Alternative 3 does allow the continued use of game
retrieval carts and protects the current dominant
use of horse and foot travel for hunting and fishing.
Most importantly Alternative 3 enhances the Front’s
core value of being secure, critical winter and spring
habitat for the Northern Continental Divide Ecosystem
game species, including Bighorn sheep, black bear,
elk, mountain lion, moose, mountain goats, mule and
whitetail deer.
Within the more than 36,000 comments that the LCNF
received, many hunters and anglers who understand
the importance of high quality habitat security supported
a conservative approach and recognized the high value
of habitat security to its relationship to Montana’s
longer, more liberal hunting seasons. Many hunters
understand that there is such a thing as too much
motorized access which can fragment secure habitat
and make elk, deer and other species overly vulnerable.
In states with substantially less secure habitat,
agencies have had no choice but to add hunting restrictions
that usually reduce hunter numbers and/or opportunities.

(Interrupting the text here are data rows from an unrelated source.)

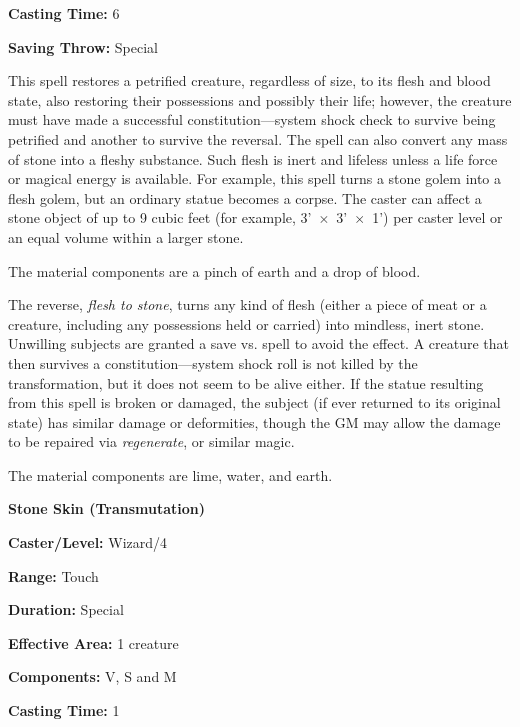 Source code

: \begin{multicols}{2}
\begin{minipage}{\columnwidth}
\noindent \textbf{Casting Time:} 6

\noindent \textbf{Saving Throw:} Special

\end{minipage}

This spell restores a petrified creature, regardless of size, to its flesh and blood state, also restoring their possessions and possibly their life; however, the creature must have made a successful constitution---system shock check to survive being petrified and another to survive the reversal.  The spell can also convert any mass of stone into a fleshy substance.  Such flesh is inert and lifeless unless a life force or magical energy is available.  For example, this spell turns a stone golem into a flesh golem, but an ordinary statue becomes a corpse.  The caster can affect a stone object of up to 9 cubic feet (for example, 3'~$\times$~3'~$\times$~1') per caster level or an equal volume within a larger stone. 
	
The material components are a pinch of earth and a drop of blood.

The reverse, \textit{flesh to stone}, turns any kind of flesh (either a piece of meat or a creature, including any possessions held or carried) into mindless, inert stone.  Unwilling subjects are granted a save vs. spell to avoid the effect.  A creature that then survives a constitution---system shock roll is not killed by the transformation, but it does not seem to be alive either.  If the statue resulting from this spell is broken or damaged, the subject (if ever returned to its original state) has similar damage or deformities, though the GM may allow the damage to be repaired via \textit{regenerate}, or similar magic. 

The material components are lime, water, and earth.

\vspace{1em}

\noindent
\begin{minipage}{\columnwidth}

\noindent \textbf{Stone Skin (Transmutation)}

\noindent \textbf{Caster/Level:} Wizard/4

\noindent \textbf{Range:} Touch

\noindent \textbf{Duration:} Special

\noindent \textbf{Effective Area:} 1 creature

\noindent \textbf{Components:} V, S and M

\noindent \textbf{Casting Time:} 1


\end{minipage}
\end{multicols}
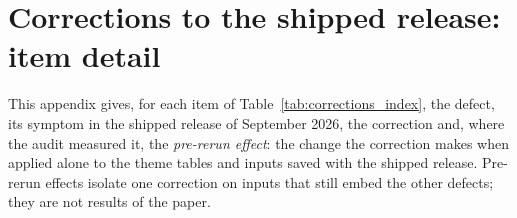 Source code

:\section{Corrections to the shipped release: item detail}\label{oa:corrections}

This appendix gives, for each item of Table~\ref{tab:corrections_index}, the defect, its symptom in
the shipped release of September 2026, the correction and, where the audit measured it, the
\emph{pre-rerun effect}: the change the correction makes when applied alone to the theme tables and
inputs saved with the shipped release. Pre-rerun effects isolate one correction on inputs that
still embed the other defects; they are not results of the paper.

Aderhold and his staff reinforced the need for a
common sense land ethic, an ethic that will inevitably
enhance our rich hunting and fishing tradition, an
ethic that is too often lost by today’s public
land management agencies. Thanks to Mike Aderhold,
his staff and the thousands of Americans who care
enough to get involved and make their opinions a part
of the process.
MWF is conducting an analysis of the comments and
will keep its members informed as the LCNF determines
the outcome.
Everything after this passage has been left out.